Dispõe o n.º 1 e 2 do artigo 86.º, do Código de Processo nos Tribunais Administrativos, na redação aplicável, sob a epígrafe “Articulados supervenientes”, o seguinte:
“1 - Os factos constitutivos, modificativos ou extintivos supervenientes podem ser deduzidos em novo articulado, pela parte a que aproveitem, até à fase das alegações.
2 - Consideram-se supervenientes tanto os factos ocorridos posteriormente ao termo dos prazos estabelecidos nos artigos precedentes como os factos anteriores de que a parte só tenha conhecimento depois de findarem esses prazos, devendo, neste caso, produzir-se prova da superveniência.”
Ainda com relevância para a decisão, deve ter-se em consideração o artigo 569.º, do Código Civil.
Assim, lê-se aí que: “Quem exigir a indemnização não necessita de indicar a importância exata em que avalia os danos, nem o facto de ter pedido determinado quantitativo o impede, no decurso da ação, de reclamar quantia mais elevada, se o processo vier a revelar danos superiores aos que foram inicialmente previstos.”
Ora, o Autor veio alegar, seja para sustentar o seu pedido de ampliação do pedido, seja para sustentar o pedido de realização da perícia, factos que se reportam a danos que entende estar a sofrer em consequência da cirurgia a que se reporta na sua petição inicial (nomeadamente, impossibilidade de conseguir realizar a oclusão do olho; visão desfocada, gastos de medicamentos e zumbidos no ouvido direito).
Assim, tendo o Autor, desde logo, na sua petição inicial alegado (no artigo 27.º) a irreversibilidade dos danos sofridos, reportando-se, assim, a “profundas sequelas físicas, sociais, morais e psicológicas”, os factos agora alegados concretizam os danos que desde logo imputou ao facto ilícito, pelo que, complementam a causa de pedir inicialmente apresentada.
Com efeito, um dos temas de prova que foram fixados em sede de audiência prévia, foi precisamente o seguinte: “quais os danos patrimoniais e não patrimoniais sofridos pelo Autor, em consequência da alegada conduta dos Réus (nomeadamente, por referência à situação pessoal, profissional, social, familiar e financeira, antes e depois da cirurgia).”
Por isso, permitindo o artigo 569.º do Código Civil que o Autor venha ampliar o seu pedido inicial se se vierem a revelar danos superiores aos inicialmente previstos, é de admitir a alegação destes factos, para este efeito, sem que seja necessário ao Autor provar a sua superveniência subjetiva.
No entanto, se dúvidas não restam de que ao Autor assistia a faculdade de apresentar este articulado superveniente e, consequentemente, com fundamento nos factos supervenientes que vêm agora alegados, ampliar o seu pedido, a questão que se coloca é se pode ser admitida, nesta fase, a realização de uma perícia, que não foi requerida antes, seja com a petição inicial, seja em sede de audiência prévia (e aqui já depois de fixados os temas de prova).

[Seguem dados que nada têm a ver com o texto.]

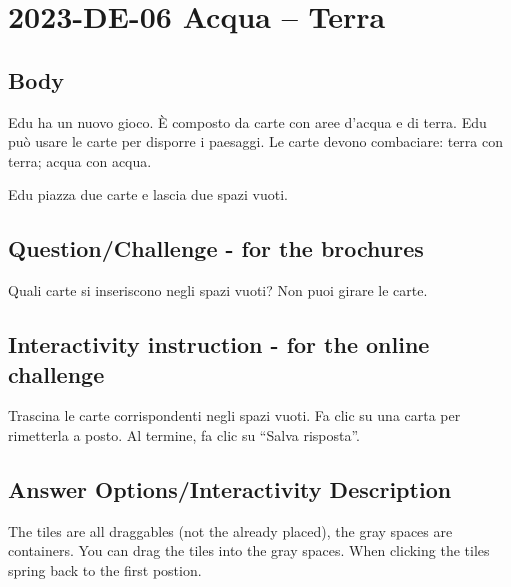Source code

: \documentclass[a4paper,11pt]{report}
\newcommand{\taskGraphicsFolder}{..}
\begin{document}
\section*{\centering{} 2023-DE-06 Acqua – Terra}


\subsection*{Body}

Edu ha un nuovo gioco. È composto da carte con aree d’acqua e di terra.
Edu può usare le carte per disporre i paesaggi. Le carte devono combaciare: terra con terra; acqua con acqua.

{\centering%
\raisebox{-0.5ex}{}
\raisebox{-0.5ex}{}\par}

Edu piazza due carte e lascia due spazi vuoti.

{\em


\subsection*{Question/Challenge - for the brochures}

Quali carte si inseriscono negli spazi vuoti?
Non puoi girare le carte.

{\centering%
\par}

}


\subsection*{Interactivity instruction - for the online challenge}

Trascina le carte corrispondenti negli spazi vuoti. Fa clic su una carta per rimetterla a posto. Al termine, fa clic su \enquote{Salva risposta}.

\begingroup
\renewcommand{\arraystretch}{1.5}
\subsection*{Answer Options/Interactivity Description}

The tiles are all draggables (not the already placed), the gray spaces are containers. You can drag the tiles into the gray spaces. When clicking the tiles spring back to the first postion.
\end{document}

Entendemos que sim.
Com efeito, o Autor fundamenta a necessidade desta perícia na ampliação do pedido que vem formulado, mas concretamente, no que respeita ao pedido de condenação dos Réus pelo indicado dano corporal sofrido e, assim, na necessidade de quantificar este mesmo dano biológico. Pelo exposto:
- admito o articulado apresentado no que respeita à factualidade superveniente ali alegada nos artigos 9.º a 49.º; 52.º a 74.º e 78.º a 94.º e, consequentemente, a ampliação do pedido formulado pelo Autor;
- defiro o pedido de realização da perícia-médico legal;”

IV – Do Direito

Refira-se desde já que se acompanha o entendimento adotado em 1ª instância, importando essencialmente assegurar que seja feita Justiça no caso concreto, no respeito pelo direito aplicável.

Em qualquer caso, importa analisar e decidir o suscitado.

Do Articulado superveniente/ampliação do pedido

Os Recorrentes assentam o seu recurso numa suposta inadmissibilidade de apresentação de articulado superveniente, através do qual foi requerida, a ampliação do pedido e a realização de uma perícia.

Como se sumariou no Acórdão do STA nº 068/13.0BELRA-S1, de 31-10-2019, “A ampliação do pedido nos termos do disposto no n.º 2 do artigo 265.º do CPC só é possível na medida em que essa ampliação possa ser configurada como o desenvolvimento ou a consequência do pedido primitivo.”

Igualmente se sumariou no Acórdão deste TCAN nº 81/14.0BEAVR-S1, de 23-11-2018, que “Os factos constitutivos, modificativos ou extintivos supervenientes podem ser deduzidos em novo articulado, pela parte a que aproveitem, até à fase das alegações.
Em qualquer caso, consideram-se supervenientes tanto os factos ocorridos posteriormente ao termo dos prazos estabelecidos, como os factos anteriores de que a parte só tenha conhecimento depois de findarem os prazos aplicáveis, devendo, neste caso, produzir-se prova da superveniência.”

Efetivamente, refere-se no n.º 2 do artigo 265.º do CPC, que “O autor pode, em qualquer altura, reduzir o pedido e pode ampliá-lo até ao encerramento da discussão em 1.ª instância se a ampliação for o desenvolvimento ou a consequência do pedido primitivo”.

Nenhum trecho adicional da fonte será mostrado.